All errors can be suppressed by the ignore_cache_errors setting.

Raises:
  • ModuleNotFoundError – In case dogpile has trouble importing the library needed for a backend.
  • ArcaMisconfigured – In case the cache is misconfigured in any way or the cache doesn’t work.
pull_again(repo: Optional[str] = None, branch: Optional[str] = None) → None

When single_pull is enables, tells Arca to pull again.

If repo and branch are not specified, pull again everything.

Parameters:
  • repo – (Optional) Pull again all branches from a specified repository.
  • branch – (Optional) When repo is specified, pull again only this branch from that repository.
Raises:

ValueError – If branch is specified and repo is not.

repo_id(repo: str) → str

Returns an unique identifier from a repo URL for the folder the repo is gonna be pulled in.

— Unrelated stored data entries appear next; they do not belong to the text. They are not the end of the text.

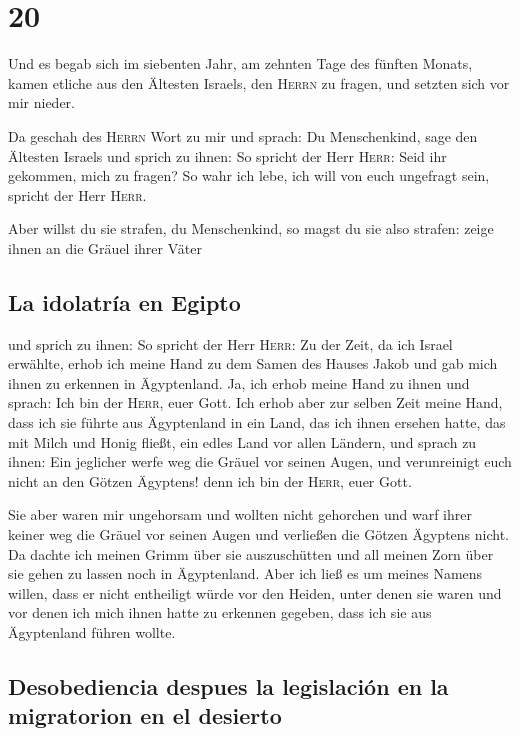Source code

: \hypertarget{section-19}{%
\section{20}\label{section-19}}

 Und es begab sich im siebenten Jahr, am zehnten Tage des
fünften Monats, kamen etliche aus den Ältesten Israels, den
\textsc{Herrn} zu fragen, und setzten sich vor mir nieder.

 Da geschah des \textsc{Herrn} Wort zu mir und sprach:
 Du Menschenkind, sage den Ältesten Israels und sprich zu
ihnen: So spricht der Herr \textsc{Herr}: Seid ihr gekommen, mich zu
fragen? So wahr ich lebe, ich will von euch ungefragt sein, spricht der
Herr \textsc{Herr}.

 Aber willst du sie strafen, du Menschenkind, so magst du
sie also strafen: zeige ihnen an die Gräuel ihrer Väter

\hypertarget{la-idolatruxeda-en-egipto}{%
\subsection{La idolatría en Egipto}\label{la-idolatruxeda-en-egipto}}

 und sprich zu ihnen: So spricht der Herr \textsc{Herr}:
Zu der Zeit, da ich Israel erwählte, erhob ich meine Hand zu dem Samen
des Hauses Jakob und gab mich ihnen zu erkennen in Ägyptenland. Ja, ich
erhob meine Hand zu ihnen und sprach: Ich bin der \textsc{Herr}, euer
Gott.  Ich erhob aber zur selben Zeit meine Hand, dass ich
sie führte aus Ägyptenland in ein Land, das ich ihnen ersehen hatte, das
mit Milch und Honig fließt, ein edles Land vor allen Ländern,
 und sprach zu ihnen: Ein jeglicher werfe weg die Gräuel
vor seinen Augen, und verunreinigt euch nicht an den Götzen Ägyptens!
denn ich bin der \textsc{Herr}, euer Gott.

 Sie aber waren mir ungehorsam und wollten nicht gehorchen
und warf ihrer keiner weg die Gräuel vor seinen Augen und verließen die
Götzen Ägyptens nicht. Da dachte ich meinen Grimm über sie auszuschütten
und all meinen Zorn über sie gehen zu lassen noch in Ägyptenland.
 Aber ich ließ es um meines Namens willen, dass er nicht
entheiligt würde vor den Heiden, unter denen sie waren und vor denen ich
mich ihnen hatte zu erkennen gegeben, dass ich sie aus Ägyptenland
führen wollte.

\hypertarget{desobediencia-despues-la-legislaciuxf3n-en-la-migratorion-en-el-desierto}{%
\subsection{Desobediencia despues la legislación en la migratorion en el
desierto}\label{desobediencia-despues-la-legislaciuxf3n-en-la-migratorion-en-el-desierto}}

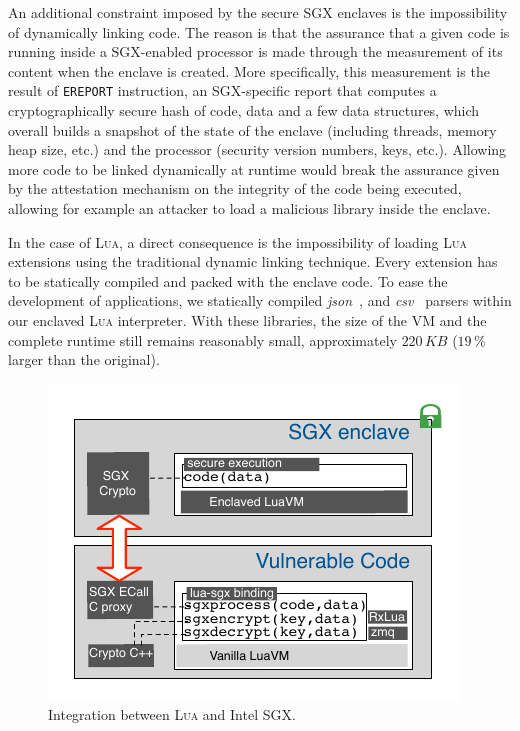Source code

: An additional constraint imposed by the secure SGX enclaves is the impossibility of dynamically linking code.
The reason is that the assurance that a given code is running inside a SGX-enabled processor is made through the measurement of its content when the enclave is created.
More specifically, this measurement is the result of \texttt{EREPORT} instruction, an SGX-specific report that computes a cryptographically secure hash of code, data and a few data structures, which overall builds a snapshot of the state of the enclave (including threads, memory heap size, etc.) and the processor (security version numbers, keys, etc.).
Allowing more code to be linked dynamically at runtime would break the assurance given by the attestation mechanism on the integrity of the code being executed, allowing for example an attacker to load a malicious library inside the enclave.

In the case of \textsc{Lua}, a direct consequence is the impossibility of loading \textsc{Lua} extensions using the traditional dynamic linking technique.
Every extension has to be statically compiled and packed with the enclave code.
To ease the development of \SS applications, we statically compiled \emph{json}~\cite{rfc7159}, and \emph{csv}~\cite{rfc4180} parsers within our enclaved \textsc{Lua} interpreter.
With these libraries, the size of the VM and the complete runtime still remains reasonably small, approximately $220\,\mathit{KB}$ ($19\,\mathit{\%}$ larger than the original).

\begin{figure}[t!]
  \centering
  \includegraphics[width=.75\linewidth]{Figures/arch-sgxlua}
  \caption{Integration between \textsc{Lua} and Intel{\textregistered} SGX.}
  \label{fig:arch-luasgx}
\end{figure}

run(repo: str, branch: str, task: arca.task.Task, *, depth: Optional[int] = 1, reference: Union[pathlib.Path, str, None] = None) → arca.result.Result

Runs the task using the configured backend.

Parameters:
  • repo – Target git repository
  • branch – Target git branch
  • task – Task which will be run in the target repository
  • depth – How many commits back should the repo be cloned in case the target repository isn’t cloned yet. Defaults to 1, must be bigger than 0. No limit will be used if None is set.
  • reference – A path to a repository from which the target repository is forked, to save bandwidth, –dissociate is used if set.
Returns:

A Result instance with the output of the task.

Raises:
  • PullError – If the repository can’t be cloned or pulled
  • BuildError – If the task fails.
save_hash(repo: str, branch: str, git_repo: git.repo.base.Repo)

If single_pull is enabled, saves the current git hash of the specified repository/branch combination, to indicate that it shouldn’t be pull again.

should_cache_fn(value: arca.result.Result) → bool

Returns if the result value should be cached. By default, always returns True, can be overriden.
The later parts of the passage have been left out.